Data section start

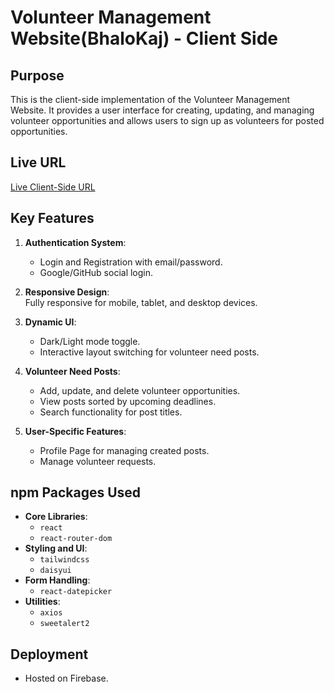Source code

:# Volunteer Management Website(BhaloKaj) - Client Side

## Purpose
This is the client-side implementation of the Volunteer Management Website. It provides a user interface for creating, updating, and managing volunteer opportunities and allows users to sign up as volunteers for posted opportunities.

## Live URL
[Live Client-Side URL](https://bhalokaj-a037f.web.app/)  

## Key Features
1. **Authentication System**:  
   - Login and Registration with email/password.  
   - Google/GitHub social login.  

2. **Responsive Design**:  
   Fully responsive for mobile, tablet, and desktop devices.

3. **Dynamic UI**:  
   - Dark/Light mode toggle.  
   - Interactive layout switching for volunteer need posts.  

4. **Volunteer Need Posts**:  
   - Add, update, and delete volunteer opportunities.  
   - View posts sorted by upcoming deadlines.  
   - Search functionality for post titles.  

5. **User-Specific Features**:  
   - Profile Page for managing created posts.  
   - Manage volunteer requests.


## npm Packages Used
- **Core Libraries**:  
  - `react`  
  - `react-router-dom`
- **Styling and UI**:  
  - `tailwindcss`  
  - `daisyui`  
- **Form Handling**:  
  - `react-datepicker`
- **Utilities**:  
  - `axios`  
  - `sweetalert2`  

## Deployment
- Hosted on Firebase.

Data section end

◆ What is expected ◆
Return the listing above word for word. Keep the images out.

◆ Completed exercise ◆
Source code

:# Volunteer Management Website(BhaloKaj) - Client Side

## Purpose
This is the client-side implementation of the Volunteer Management Website. It provides a user interface for creating, updating, and managing volunteer opportunities and allows users to sign up as volunteers for posted opportunities.

## Live URL
[Live Client-Side URL](https://bhalokaj-a037f.web.app/)  

## Key Features
1. **Authentication System**:  
   - Login and Registration with email/password.  
   - Google/GitHub social login.  

2. **Responsive Design**:  
   Fully responsive for mobile, tablet, and desktop devices.

3. **Dynamic UI**:  
   - Dark/Light mode toggle.  
   - Interactive layout switching for volunteer need posts.  

4. **Volunteer Need Posts**:  
   - Add, update, and delete volunteer opportunities.  
   - View posts sorted by upcoming deadlines.  
   - Search functionality for post titles.  

5. **User-Specific Features**:  
   - Profile Page for managing created posts.  
   - Manage volunteer requests.


## npm Packages Used
- **Core Libraries**:  
  - `react`  
  - `react-router-dom`
- **Styling and UI**:  
  - `tailwindcss`  
  - `daisyui`  
- **Form Handling**:  
  - `react-datepicker`
- **Utilities**:  
  - `axios`  
  - `sweetalert2`  

## Deployment
- Hosted on Firebase.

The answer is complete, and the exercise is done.